Task brief: Set the whole listing down again, word for word, with no pictures.

Data for processing:
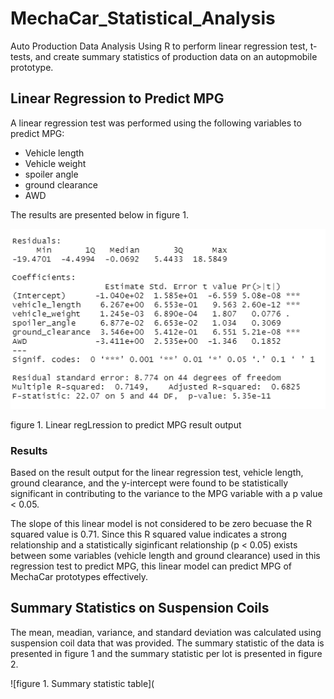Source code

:# MechaCar_Statistical_Analysis
Auto Production Data Analysis Using R to perform linear regression test, t-tests, and create summary statistics of production data on an autopmobile prototype.

## Linear Regression to Predict MPG
A linear regression test was performed using the following variables to predict MPG:
* Vehicle length
* Vehicle weight
* spoiler angle
* ground clearance
* AWD

The results are presented below in figure 1.

![figure 1. Linear Regression to Predict MPG](https://github.com/jwhberrios/MechaCar_Statistical_Analysis/blob/main/Resources/MLR_output.png)

figure 1. Linear regLression to predict MPG result output

### Results
Based on the result output for the linear regression test, vehicle length, ground clearance, and the y-intercept were found to be statistically significant in contributing to the variance to the MPG variable with a p value < 0.05.

The slope of this linear model is not considered to be zero becuase the R squared value is 0.71. Since this R squared value indicates a strong relationship and a statistically siginficant relationship (p < 0.05) exists between some variables (vehicle length and ground clearance) used in this regression test to predict MPG, this linear model can predict MPG of MechaCar prototypes effectively.


## Summary Statistics on Suspension Coils
The mean, meadian, variance, and standard deviation was calculated using suspension coil data that was provided. The summary statistic of the data is presented in figure 1 and the summary statistic per lot is presented in figure 2.

![figure 1. Summary statistic table](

Answer below:
Source code

:# MechaCar_Statistical_Analysis
Auto Production Data Analysis Using R to perform linear regression test, t-tests, and create summary statistics of production data on an autopmobile prototype.

## Linear Regression to Predict MPG
A linear regression test was performed using the following variables to predict MPG:
* Vehicle length
* Vehicle weight
* spoiler angle
* ground clearance
* AWD

The results are presented below in figure 1.

![figure 1. Linear Regression to Predict MPG](https://github.com/jwhberrios/MechaCar_Statistical_Analysis/blob/main/Resources/MLR_output.png)

figure 1. Linear regLression to predict MPG result output

### Results
Based on the result output for the linear regression test, vehicle length, ground clearance, and the y-intercept were found to be statistically significant in contributing to the variance to the MPG variable with a p value < 0.05.

The slope of this linear model is not considered to be zero becuase the R squared value is 0.71. Since this R squared value indicates a strong relationship and a statistically siginficant relationship (p < 0.05) exists between some variables (vehicle length and ground clearance) used in this regression test to predict MPG, this linear model can predict MPG of MechaCar prototypes effectively.


## Summary Statistics on Suspension Coils
The mean, meadian, variance, and standard deviation was calculated using suspension coil data that was provided. The summary statistic of the data is presented in figure 1 and the summary statistic per lot is presented in figure 2.

![figure 1. Summary statistic table](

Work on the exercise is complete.